To install rascal:
(NOTE: See the top-level README for the most up-to-date installation instructions.)
+ mkdir ../build 
+ cd build
+ cmake -DCMAKE_BUILD_TYPE=Release -DBUILD_TESTS=ON ..
+ make -j 4
+ make install

In [1]:
%matplotlib notebook
from matplotlib import pylab as plt

import os, sys
from ase.io import read
sys.path.insert(0,"../build/")

import sys
import time
import rascal
import json

import ase
from ase.io import read, write
from ase.build import make_supercell
from ase.visualize import view
import numpy as np
import sys
#import pandas
import scipy
import json

from rascal.representations import SOAP

In [2]:
import sklearn

In [2]:
#frames = read('./data/small_molecules-1000.xyz',':600')
frames = read('./data/CSD-500.xyz',':3')

In [3]:
n_atoms = sum(frame.get_number_of_atoms() for frame in frames)

In [4]:
chem_shifts = []
for frame in frames:
    chem_shifts.append(frame.arrays['CS'])

In [5]:
chem_shifts[1].shape

(62, 2)

In [6]:
chem_shifts_atoms = np.concatenate(chem_shifts, axis=0)

In [7]:
chem_shifts_atoms.shape

(362, 2)

# SOAP: Power spectrum

In [8]:
hypers = dict(soap_type="PowerSpectrum",
              interaction_cutoff=3.5, 
              max_radial=6, 
              max_angular=6, 
              gaussian_sigma_constant=0.4,
              gaussian_sigma_type="Constant",
              cutoff_smooth_width=0.5,
              )
soap = SOAP(**hypers)

In [9]:
%time representation = soap.transform(frames)

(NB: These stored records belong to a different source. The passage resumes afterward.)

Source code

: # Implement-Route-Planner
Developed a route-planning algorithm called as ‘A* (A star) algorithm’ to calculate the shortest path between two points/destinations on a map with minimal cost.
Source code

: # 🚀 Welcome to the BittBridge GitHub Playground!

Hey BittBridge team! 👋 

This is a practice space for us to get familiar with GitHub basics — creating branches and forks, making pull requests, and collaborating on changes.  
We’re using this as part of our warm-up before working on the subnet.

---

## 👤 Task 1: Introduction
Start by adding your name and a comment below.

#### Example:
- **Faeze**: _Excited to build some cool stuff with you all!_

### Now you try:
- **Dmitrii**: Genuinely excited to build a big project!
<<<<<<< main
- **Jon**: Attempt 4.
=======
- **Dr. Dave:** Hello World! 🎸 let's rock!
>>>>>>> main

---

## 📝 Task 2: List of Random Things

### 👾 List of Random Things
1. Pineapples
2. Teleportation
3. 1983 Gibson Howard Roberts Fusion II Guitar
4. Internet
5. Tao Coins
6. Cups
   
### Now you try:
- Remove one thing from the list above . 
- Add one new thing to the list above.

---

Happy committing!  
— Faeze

CPU times: user 27.2 ms, sys: 7.14 ms, total: 34.3 ms
Wall time: 33.2 ms


In [10]:
X = representation.get_feature_matrix().T

In [11]:
X.shape

(362, 2520)

# Learning the chemical shifts of a set of crystal structures

## learning utilities

In [85]:
def compute_representation(representation, frames):
    result = representation.transform(frames)
    return result

#def compute_representation(frames):
#    expansions = soap.transform(frames)
#    return expansions

def compute_atomic_kernel(zeta, rep1, rep2=None):
    if rep2 is not None:
        kernel = rep1.cosine_kernel_atomic(rep2, zeta)
    else:
        kernel = rep1.cosine_kernel_atomic(zeta)
    return kernel

def extract_energy(frames):
    prop = [[]]*len(frames)
    for ii,cc in enumerate(frames):
        #prop[ii] = cc.info['dft_formation_energy_per_atom_in_eV']
        prop[ii] = cc.info['ENERGY']
    y = np.array(prop)
    return y

def split_dataset(frames, test_fraction, seed=10):
    N = len(frames)
    ids = np.arange(N)
    np.random.seed(seed)
    np.random.shuffle(ids)
    Ntrain = int(N*test_fraction)
    train = ids[:Ntrain]
    test = ids[Ntrain:]
    targets = extract_energy(frames)
    return [frames[ii] for ii in train],targets[train],[frames[ii] for ii in test],targets[test]

def get_mae(ypred,y):
    return np.mean(np.abs(ypred-y))
def get_rmse(ypred,y):
    return np.sqrt(np.mean((ypred-y)**2))
def get_sup(ypred,y):
    return np.amax(np.abs((ypred-y)))
def get_r2(y_pred,y_true):
    weight = 1
    sample_weight = None
    numerator = (weight * (y_true - y_pred) ** 2).sum(axis=0,dtype=np.float64)
    denominator = (weight * (y_true - np.average(
        y_true, axis=0, weights=sample_weight)) ** 2).sum(axis=0,dtype=np.float64)
    output_scores = 1 - (numerator / denominator)
    return np.mean(output_scores)


score_func = dict(
    MAE=get_mae,
    RMSE=get_rmse,
    SUP=get_sup,
    R2=get_r2,
)

def get_score(ypred,y):
    scores = {}
    for k,func in score_func.items():
        scores[k] = func(ypred,y)
    return scores

class KRR(object):
    def __init__(self,zeta,weights,representation,X):
        self.weights = weights
        self.representation = representation
        self.zeta = zeta
        self.X = X
        
    def predict(self,frames):
        features = compute_representation(self.representation,frames)
        kernel = compute_atomic_kernel(self.zeta, self.X, features)
        return np.dot(self.weights, kernel)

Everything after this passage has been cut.